Instructions to follow — Read through the data and report every line in which the word "Flag" occurs.

Material shown —
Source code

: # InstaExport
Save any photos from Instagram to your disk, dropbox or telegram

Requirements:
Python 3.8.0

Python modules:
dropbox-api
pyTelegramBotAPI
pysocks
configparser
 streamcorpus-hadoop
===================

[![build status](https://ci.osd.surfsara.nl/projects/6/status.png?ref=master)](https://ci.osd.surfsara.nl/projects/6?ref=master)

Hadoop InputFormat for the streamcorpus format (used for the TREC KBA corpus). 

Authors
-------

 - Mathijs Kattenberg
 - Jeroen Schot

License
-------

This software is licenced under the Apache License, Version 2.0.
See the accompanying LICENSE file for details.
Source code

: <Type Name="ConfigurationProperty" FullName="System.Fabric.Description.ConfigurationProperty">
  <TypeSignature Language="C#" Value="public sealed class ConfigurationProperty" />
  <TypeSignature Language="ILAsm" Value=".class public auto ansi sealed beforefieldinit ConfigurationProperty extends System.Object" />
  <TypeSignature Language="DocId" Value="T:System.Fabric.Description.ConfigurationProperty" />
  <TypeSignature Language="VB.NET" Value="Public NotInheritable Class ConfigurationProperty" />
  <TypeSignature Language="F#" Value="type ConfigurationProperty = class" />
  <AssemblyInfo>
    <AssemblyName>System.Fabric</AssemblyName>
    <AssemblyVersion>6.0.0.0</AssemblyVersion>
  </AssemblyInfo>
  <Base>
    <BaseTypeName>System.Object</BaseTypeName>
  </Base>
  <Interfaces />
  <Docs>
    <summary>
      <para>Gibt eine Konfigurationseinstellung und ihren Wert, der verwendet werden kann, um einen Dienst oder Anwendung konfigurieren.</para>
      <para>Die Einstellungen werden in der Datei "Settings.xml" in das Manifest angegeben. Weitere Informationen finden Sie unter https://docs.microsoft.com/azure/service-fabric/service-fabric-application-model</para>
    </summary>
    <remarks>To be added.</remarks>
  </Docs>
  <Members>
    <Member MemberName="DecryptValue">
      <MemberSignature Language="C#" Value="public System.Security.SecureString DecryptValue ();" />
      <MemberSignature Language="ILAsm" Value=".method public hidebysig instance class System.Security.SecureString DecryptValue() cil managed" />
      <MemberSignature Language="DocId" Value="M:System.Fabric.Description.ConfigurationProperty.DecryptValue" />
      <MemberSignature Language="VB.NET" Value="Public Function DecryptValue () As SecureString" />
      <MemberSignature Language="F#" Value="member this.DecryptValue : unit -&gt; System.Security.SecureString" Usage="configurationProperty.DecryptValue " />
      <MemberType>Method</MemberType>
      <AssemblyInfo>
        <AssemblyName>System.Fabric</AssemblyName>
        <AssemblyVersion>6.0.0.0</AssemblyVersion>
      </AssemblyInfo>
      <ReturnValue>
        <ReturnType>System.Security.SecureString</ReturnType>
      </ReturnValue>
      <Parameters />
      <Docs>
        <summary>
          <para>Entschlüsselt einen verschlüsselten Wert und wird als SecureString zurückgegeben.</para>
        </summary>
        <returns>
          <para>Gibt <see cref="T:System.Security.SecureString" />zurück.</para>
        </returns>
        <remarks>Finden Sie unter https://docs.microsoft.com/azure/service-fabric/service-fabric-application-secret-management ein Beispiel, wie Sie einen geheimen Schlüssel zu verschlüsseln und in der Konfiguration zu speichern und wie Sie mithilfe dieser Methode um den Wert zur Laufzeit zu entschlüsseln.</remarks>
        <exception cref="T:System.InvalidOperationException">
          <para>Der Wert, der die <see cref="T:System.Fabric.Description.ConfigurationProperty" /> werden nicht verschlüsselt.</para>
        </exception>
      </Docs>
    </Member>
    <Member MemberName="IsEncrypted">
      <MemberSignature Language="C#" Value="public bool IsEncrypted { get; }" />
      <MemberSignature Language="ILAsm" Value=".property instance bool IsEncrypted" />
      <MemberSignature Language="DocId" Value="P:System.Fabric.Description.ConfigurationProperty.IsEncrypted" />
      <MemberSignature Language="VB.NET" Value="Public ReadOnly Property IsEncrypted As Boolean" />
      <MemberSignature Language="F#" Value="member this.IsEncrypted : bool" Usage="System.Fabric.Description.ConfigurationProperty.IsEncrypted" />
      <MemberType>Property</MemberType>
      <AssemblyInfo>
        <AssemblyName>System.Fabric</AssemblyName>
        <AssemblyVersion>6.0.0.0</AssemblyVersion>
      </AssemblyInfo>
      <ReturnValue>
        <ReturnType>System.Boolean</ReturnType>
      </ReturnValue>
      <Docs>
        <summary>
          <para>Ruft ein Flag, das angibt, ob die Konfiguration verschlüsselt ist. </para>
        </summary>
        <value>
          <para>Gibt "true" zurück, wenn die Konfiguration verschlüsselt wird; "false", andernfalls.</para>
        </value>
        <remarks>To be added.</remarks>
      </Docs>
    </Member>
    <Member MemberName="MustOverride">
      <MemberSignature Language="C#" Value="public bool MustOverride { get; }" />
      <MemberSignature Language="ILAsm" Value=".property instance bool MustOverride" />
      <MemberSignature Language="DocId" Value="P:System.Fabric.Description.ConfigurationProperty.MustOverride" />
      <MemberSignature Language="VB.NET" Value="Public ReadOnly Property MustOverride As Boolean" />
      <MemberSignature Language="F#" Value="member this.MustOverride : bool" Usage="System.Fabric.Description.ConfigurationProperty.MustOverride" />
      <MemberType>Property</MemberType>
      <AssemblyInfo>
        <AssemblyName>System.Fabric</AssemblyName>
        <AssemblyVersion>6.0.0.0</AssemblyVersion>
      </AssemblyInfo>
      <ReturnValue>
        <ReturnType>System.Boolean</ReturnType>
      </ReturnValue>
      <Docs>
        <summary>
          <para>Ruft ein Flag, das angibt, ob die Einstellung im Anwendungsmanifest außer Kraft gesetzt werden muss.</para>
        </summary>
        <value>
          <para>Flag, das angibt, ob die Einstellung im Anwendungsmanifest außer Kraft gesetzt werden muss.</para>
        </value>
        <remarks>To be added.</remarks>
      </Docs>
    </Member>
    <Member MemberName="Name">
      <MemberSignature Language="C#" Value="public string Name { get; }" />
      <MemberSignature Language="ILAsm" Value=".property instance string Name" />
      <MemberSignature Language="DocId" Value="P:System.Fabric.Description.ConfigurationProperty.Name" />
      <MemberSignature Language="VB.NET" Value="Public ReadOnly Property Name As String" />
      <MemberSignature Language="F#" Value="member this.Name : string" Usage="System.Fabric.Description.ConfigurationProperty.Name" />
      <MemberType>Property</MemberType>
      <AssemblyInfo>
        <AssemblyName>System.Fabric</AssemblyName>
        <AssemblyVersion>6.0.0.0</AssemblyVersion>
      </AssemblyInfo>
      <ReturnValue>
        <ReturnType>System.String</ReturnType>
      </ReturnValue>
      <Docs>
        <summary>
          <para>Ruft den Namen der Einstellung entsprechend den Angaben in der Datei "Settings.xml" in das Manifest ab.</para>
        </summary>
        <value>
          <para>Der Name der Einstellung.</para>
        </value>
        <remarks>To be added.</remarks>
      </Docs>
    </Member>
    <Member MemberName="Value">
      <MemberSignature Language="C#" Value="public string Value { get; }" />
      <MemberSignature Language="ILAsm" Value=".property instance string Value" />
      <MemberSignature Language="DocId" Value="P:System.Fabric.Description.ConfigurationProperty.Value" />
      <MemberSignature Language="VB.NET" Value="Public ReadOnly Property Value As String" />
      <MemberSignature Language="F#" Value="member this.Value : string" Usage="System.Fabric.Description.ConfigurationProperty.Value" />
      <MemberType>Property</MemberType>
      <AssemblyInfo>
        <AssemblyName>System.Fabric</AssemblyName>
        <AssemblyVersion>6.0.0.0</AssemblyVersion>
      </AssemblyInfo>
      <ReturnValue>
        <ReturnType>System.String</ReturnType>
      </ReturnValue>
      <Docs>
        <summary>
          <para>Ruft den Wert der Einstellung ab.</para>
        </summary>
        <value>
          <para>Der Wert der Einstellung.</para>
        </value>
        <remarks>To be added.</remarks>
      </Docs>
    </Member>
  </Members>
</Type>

Answer below —
          <para>Ruft ein Flag, das angibt, ob die Konfiguration verschlüsselt ist. </para>
          <para>Ruft ein Flag, das angibt, ob die Einstellung im Anwendungsmanifest außer Kraft gesetzt werden muss.</para>
          <para>Flag, das angibt, ob die Einstellung im Anwendungsmanifest außer Kraft gesetzt werden muss.</para>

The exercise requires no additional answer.